### What to produce
The required result is each line of the entries below containing the string "with".

---------------

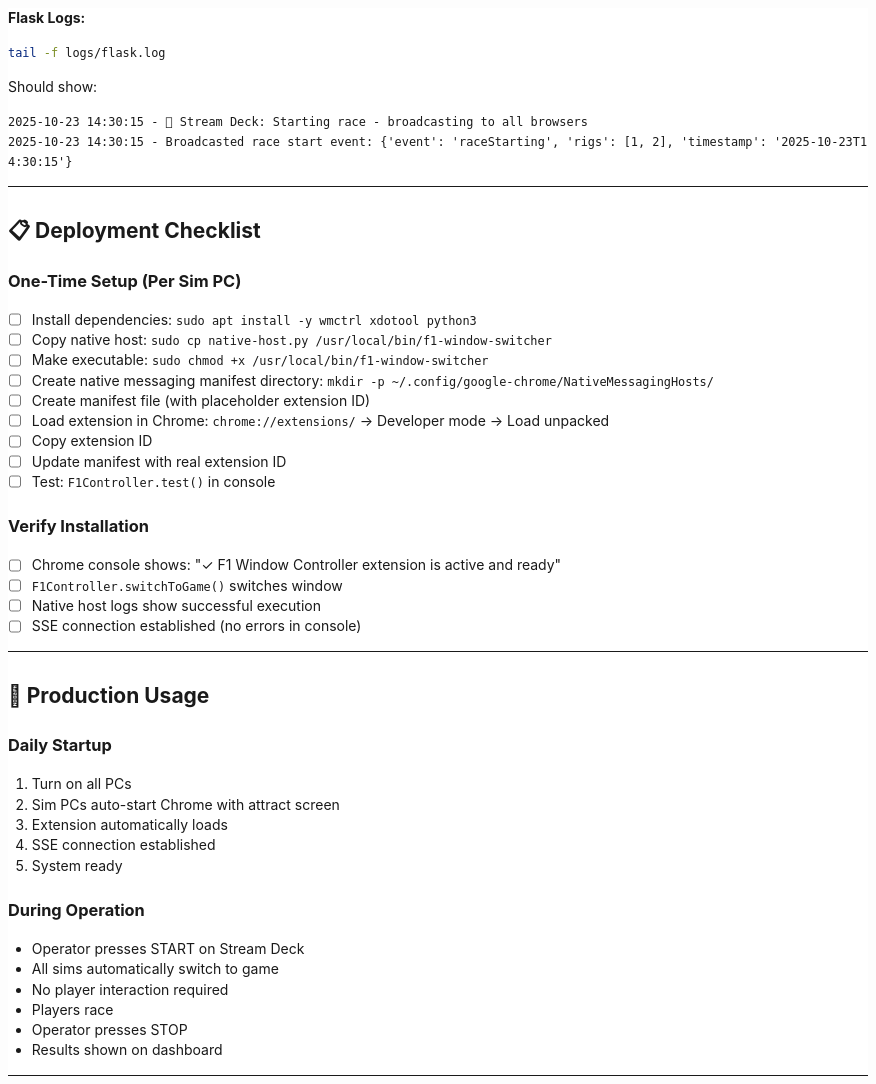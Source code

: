 **Flask Logs:**

```bash
tail -f logs/flask.log
```

Should show:
```
2025-10-23 14:30:15 - 🏁 Stream Deck: Starting race - broadcasting to all browsers
2025-10-23 14:30:15 - Broadcasted race start event: {'event': 'raceStarting', 'rigs': [1, 2], 'timestamp': '2025-10-23T14:30:15'}
```

---

## 📋 Deployment Checklist

### One-Time Setup (Per Sim PC)

- [ ] Install dependencies: `sudo apt install -y wmctrl xdotool python3`
- [ ] Copy native host: `sudo cp native-host.py /usr/local/bin/f1-window-switcher`
- [ ] Make executable: `sudo chmod +x /usr/local/bin/f1-window-switcher`
- [ ] Create native messaging manifest directory: `mkdir -p ~/.config/google-chrome/NativeMessagingHosts/`
- [ ] Create manifest file (with placeholder extension ID)
- [ ] Load extension in Chrome: `chrome://extensions/` → Developer mode → Load unpacked
- [ ] Copy extension ID
- [ ] Update manifest with real extension ID
- [ ] Test: `F1Controller.test()` in console

### Verify Installation

- [ ] Chrome console shows: "✓ F1 Window Controller extension is active and ready"
- [ ] `F1Controller.switchToGame()` switches window
- [ ] Native host logs show successful execution
- [ ] SSE connection established (no errors in console)

---

## 🚀 Production Usage

### Daily Startup

1. Turn on all PCs
2. Sim PCs auto-start Chrome with attract screen
3. Extension automatically loads
4. SSE connection established
5. System ready

### During Operation

- Operator presses START on Stream Deck
- All sims automatically switch to game
- No player interaction required
- Players race
- Operator presses STOP
- Results shown on dashboard

---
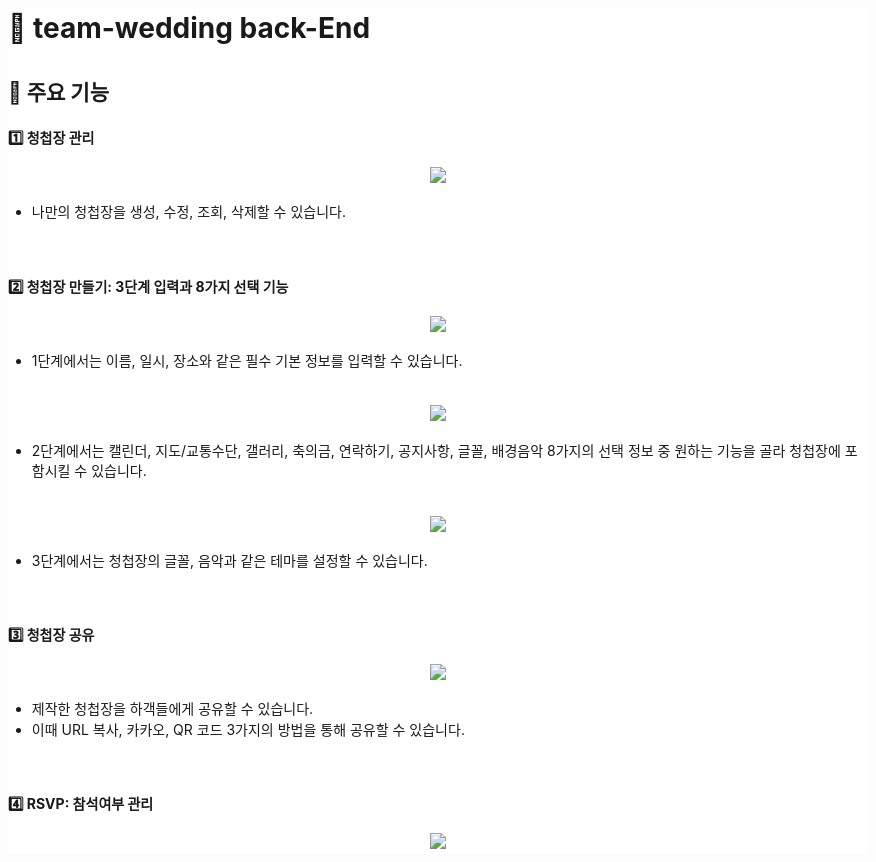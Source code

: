 # 💍 team-wedding back-End

## 📁 주요 기능

#### 1️⃣ 청첩장 관리
<div align="center">
  <img src="https://github.com/user-attachments/assets/3e05b0f8-df40-4933-9ee2-d2e12c93d0ee" width="300px" />
</div>

- 나만의 청첩장을 생성, 수정, 조회, 삭제할 수 있습니다.

<br/>

#### 2️⃣ 청첩장 만들기: 3단계 입력과 8가지 선택 기능
<div align="center">
  <img src="https://github.com/user-attachments/assets/0e6f3273-e371-4ff1-9b5d-6353bba5a41e" width="500px" />
</div>

- 1단계에서는 이름, 일시, 장소와 같은 필수 기본 정보를 입력할 수 있습니다.

<br/>

<div align="center">
  <img src="https://github.com/user-attachments/assets/14e37802-1e34-4b0b-abb3-4b3cf5ed8195" width="500px" />
</div>

- 2단계에서는 캘린더, 지도/교통수단, 갤러리, 축의금, 연락하기, 공지사항, 글꼴, 배경음악 8가지의 선택 정보 중 원하는 기능을 골라 청첩장에 포함시킬 수 있습니다.

<br/>

<div align="center">
  <img src="https://github.com/user-attachments/assets/aed2b60b-e009-417e-9c5e-e802f94a0906" width="500px" />
</div>

- 3단계에서는 청첩장의 글꼴, 음악과 같은 테마를 설정할 수 있습니다.

<br/>

#### 3️⃣ 청첩장 공유
<div align="center">
  <img src="https://github.com/user-attachments/assets/41e47434-79ef-4967-b59b-0db338c020b5" width="500px" />
</div>

- 제작한 청첩장을 하객들에게 공유할 수 있습니다.
- 이때 URL 복사, 카카오, QR 코드 3가지의 방법을 통해 공유할 수 있습니다.

<br/>

#### 4️⃣ RSVP: 참석여부 관리
<div align="center">
  <img src="https://github.com/user-attachments/assets/b961289e-38d9-49be-bb1a-826d81f850e6" width="300px" />
</div>
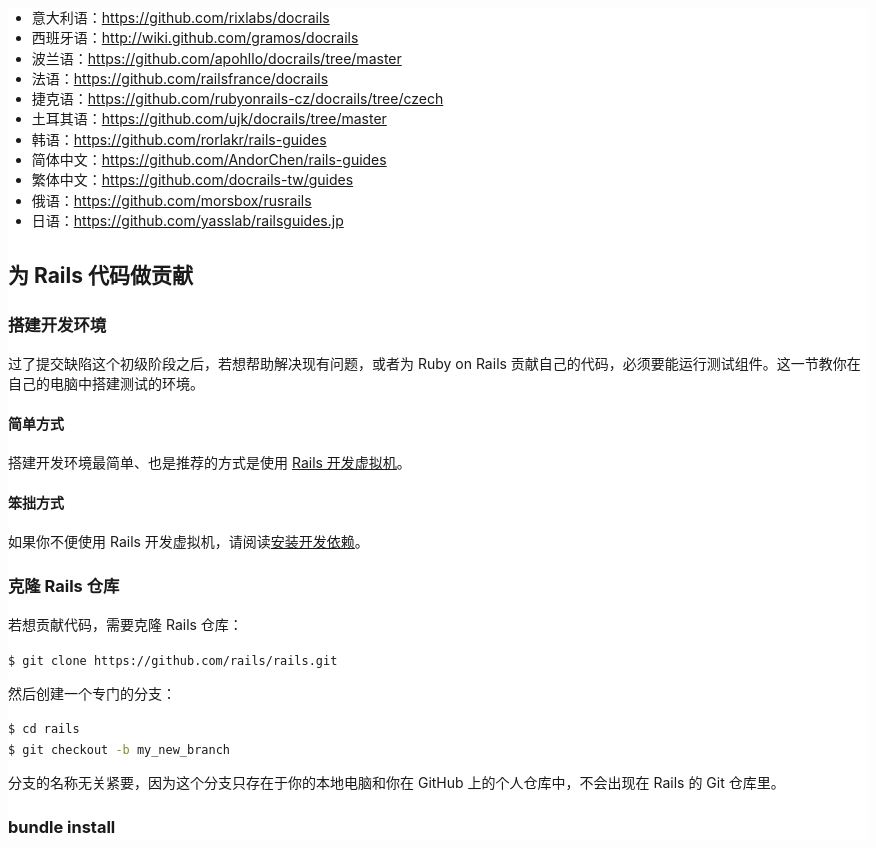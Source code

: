 *   意大利语：<https://github.com/rixlabs/docrails>
*   西班牙语：<http://wiki.github.com/gramos/docrails>
*   波兰语：<https://github.com/apohllo/docrails/tree/master>
*   法语：<https://github.com/railsfrance/docrails>
*   捷克语：<https://github.com/rubyonrails-cz/docrails/tree/czech>
*   土耳其语：<https://github.com/ujk/docrails/tree/master>
*   韩语：<https://github.com/rorlakr/rails-guides>
*   简体中文：<https://github.com/AndorChen/rails-guides>
*   繁体中文：<https://github.com/docrails-tw/guides>
*   俄语：<https://github.com/morsbox/rusrails>
*   日语：<https://github.com/yasslab/railsguides.jp>

<a class="anchor" id="contributing-to-the-rails-code"></a>

## 为 Rails 代码做贡献

<a class="anchor" id="setting-up-a-development-environment"></a>

### 搭建开发环境

过了提交缺陷这个初级阶段之后，若想帮助解决现有问题，或者为 Ruby on Rails 贡献自己的代码，必须要能运行测试组件。这一节教你在自己的电脑中搭建测试的环境。

<a class="anchor" id="the-easy-way"></a>

#### 简单方式

搭建开发环境最简单、也是推荐的方式是使用 [Rails 开发虚拟机](https://github.com/rails/rails-dev-box)。

<a class="anchor" id="the-hard-way"></a>

#### 笨拙方式

如果你不便使用 Rails 开发虚拟机，请阅读[安装开发依赖](development_dependencies_install.html)。

<a class="anchor" id="clone-the-rails-repository"></a>

### 克隆 Rails 仓库

若想贡献代码，需要克隆 Rails 仓库：

```sh
$ git clone https://github.com/rails/rails.git
```

然后创建一个专门的分支：

```sh
$ cd rails
$ git checkout -b my_new_branch
```

分支的名称无关紧要，因为这个分支只存在于你的本地电脑和你在 GitHub 上的个人仓库中，不会出现在 Rails 的 Git 仓库里。

<a class="anchor" id="bundle-install"></a>

### bundle install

---------------

### Result of the task
- [ ] Create manifest file (with placeholder extension ID)
- [ ] Update manifest with real extension ID
2. Sim PCs auto-start Chrome with attract screen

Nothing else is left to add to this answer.